We became friends. My boyfriend, Aengus, was from Leitrim, and when we were down there, we would call to see John and his wife, Madeline. In Foxfield, near Mohill, where the lake waters nudge up to the narrow lane, where the sky leans in low and the quiet settles like a heavy fall of snow, the table was always laid with more food than we could eat.

Madeline would be there, beautiful and interested and inquisitive, and always with an eyebrow arched at his stories; and John would be in his element, talking shop, talking scandal, talking books and plays and poets and priests. We talked about family, about sisters, about parents. We talked about guilt. We talked politics, we talked grudges, we talked secret affairs. We gossiped like mad.
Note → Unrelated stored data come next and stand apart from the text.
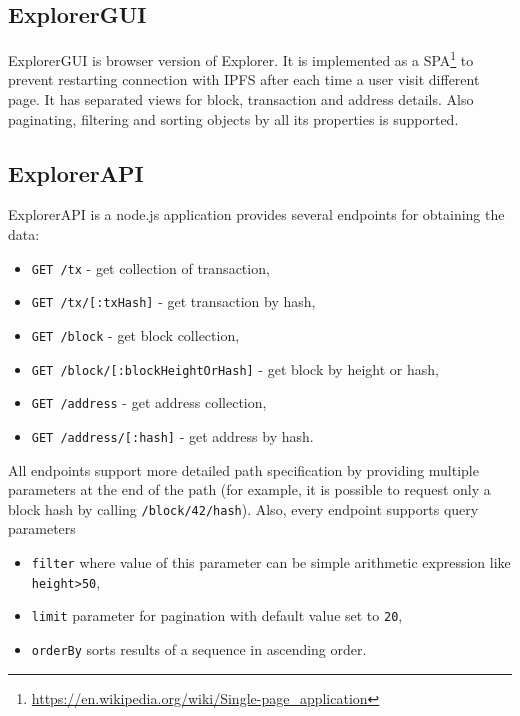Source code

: \subsection{ExplorerGUI}
ExplorerGUI is browser version of Explorer. It is implemented as a SPA\footnote{\url{https://en.wikipedia.org/wiki/Single-page_application}} to prevent restarting connection with IPFS after each time a user visit different page. It has separated views for block, transaction and address details. Also paginating, filtering and sorting objects by all its properties is supported.


\subsection{ExplorerAPI}
\label{explorerAPIroutes}
ExplorerAPI is a node.js application provides several endpoints for obtaining the data:
\begin{itemize}
    \item \texttt{GET /tx} - get collection of transaction, 
    \item \texttt{GET /tx/[:txHash]} - get transaction by hash,
    \item \texttt{GET /block} - get block collection,
    \item \texttt{GET /block/[:blockHeightOrHash]} - get block by height or hash,
    \item \texttt{GET /address} - get address collection,
    \item \texttt{GET /address/[:hash]} - get address by hash.
\end{itemize}
All endpoints support more detailed path specification by providing multiple parameters at the end of the path (for example, it is possible to request only a block hash by calling \texttt{/block/42/hash}). Also, every endpoint supports query parameters
\begin{itemize}
    \item \texttt{filter} where value of this parameter can be simple arithmetic expression like \texttt{height>50},
    \item \texttt{limit} parameter for pagination with default value set to \texttt{20},
    \item \texttt{orderBy} sorts results of a sequence in ascending order.
\end{itemize}
 



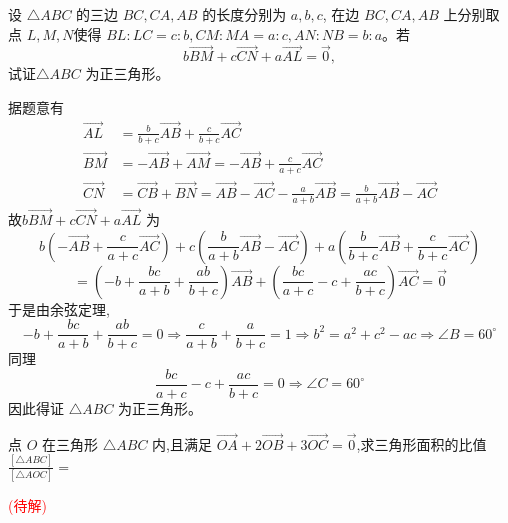 \begin{questions}
    \question 设 $\triangle ABC$ 的三边 $BC,CA,AB$ 的长度分别为 $a,b,c$, 在边 $BC,CA,AB$ 上分别取点 $L,M,N$使得 $BL:LC=c:b,CM:MA=a:c,AN:NB=b:a$。若 
    \[
    b\overrightarrow{BM}+c\overrightarrow{CN}+a\overrightarrow{AL}=\vec{0},
    \]
    试证$\triangle ABC$ 为正三角形。
    \begin{solution}
        据题意有
        \begin{align*}
        \overrightarrow{AL}&=\frac{b}{b+c}\overrightarrow{AB}+\frac{c}{b+c}\overrightarrow{AC} \\[1mm]
        \overrightarrow{BM}&=-\overrightarrow{AB}+\overrightarrow{AM}
        =-\overrightarrow{AB}+\frac{c}{a+c}\overrightarrow{AC} \\
        \overrightarrow{CN}
        &=\overrightarrow{CB}+\overrightarrow{BN}
        =\overrightarrow{AB}-\overrightarrow{AC}-\frac{a}{a+b}\overrightarrow{AB}
        =\frac{b}{a+b}\overrightarrow{AB}-\overrightarrow{AC}
        \end{align*}
        故$b\overrightarrow{BM}+c\overrightarrow{CN}+a\overrightarrow{AL}$ 为
        \[
        b\left(-\overrightarrow{AB}+\frac{c}{a+c}\overrightarrow{AC}\right)
        +c\left(\frac{b}{a+b}\overrightarrow{AB}-\overrightarrow{AC}\right)
        +a\left(\frac{b}{b+c}\overrightarrow{AB}+\frac{c}{b+c}\overrightarrow{AC}\right)
        \]
        \[
        =\left(-b+\frac{bc}{a+b}+\frac{ab}{b+c}\right)\overrightarrow{AB}
        +\left(\frac{bc}{a+c}-c+\frac{ac}{b+c}\right)\overrightarrow{AC}=\overrightarrow{0}
        \]
        于是由余弦定理,
        \[
        -b+\frac{bc}{a+b}+\frac{ab}{b+c}=0
        \Rightarrow \frac{c}{a+b}+\frac{a}{b+c}=1
        \Rightarrow b^2=a^2+c^2-ac
        \Rightarrow \angle B=60^\circ
        \]
        同理
        \[
        \frac{bc}{a+c}-c+\frac{ac}{b+c}=0
        \Rightarrow \angle C=60^\circ
        \]
        因此得证 $\triangle ABC$ 为正三角形。
    \end{solution}

    \question 点 \(O\) 在三角形 \(\triangle ABC\) 内,且满足 $\overrightarrow{OA} + 2\overrightarrow{OB} + 3\overrightarrow{OC} = \overrightarrow{0}$,求三角形面积的比值 $\frac{[\triangle ABC]}{[\triangle AOC]} =$ 
    \begin{solution}
        \textcolor{red}{(待解)}
    \end{solution}


\end{questions}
Sometimes John would talk about neighbours who used to call to see him and Madeline, and who had died, and the silence pressing in on the long, low bungalow would seem even deeper for a moment.

Until the next laugh would come, and the drinks would be repoured, and it was time to turn the lights on, for the night had come on, and there was much to talk about yet.

John was fighting the cancer with which he had been diagnosed in 2002, and there were times when he looked frailer than others, times when he could not have a drink with us, but his humour and his energy never seemed to wane, and his capacity for the most delicious of stories seemed without end.

The last time we saw John, he looked in wonderful health, and he was in full storytelling, mischievous, ironic form. He was relishing the success of his Memoir. He was looking forward to the new year. It was three days after Christmas, and he wanted to crack open the champagne, for no reason in particular, except, I suppose, that life was good and that friendship was worth celebrating, and I wish, now, that we had let him.

He and Madeline wanted to hear everything about our lives in New York, where we had recently moved - John had given me the warmest recommendation imaginable to help get me into Columbia, where I had been accepted to take an MFA in fiction - and where Madeline was originally from. And I remember that night as one that tumbled with stories, with laughter, with plans. With affection. He always signed his letters that way. It's hard to believe that there will be no more.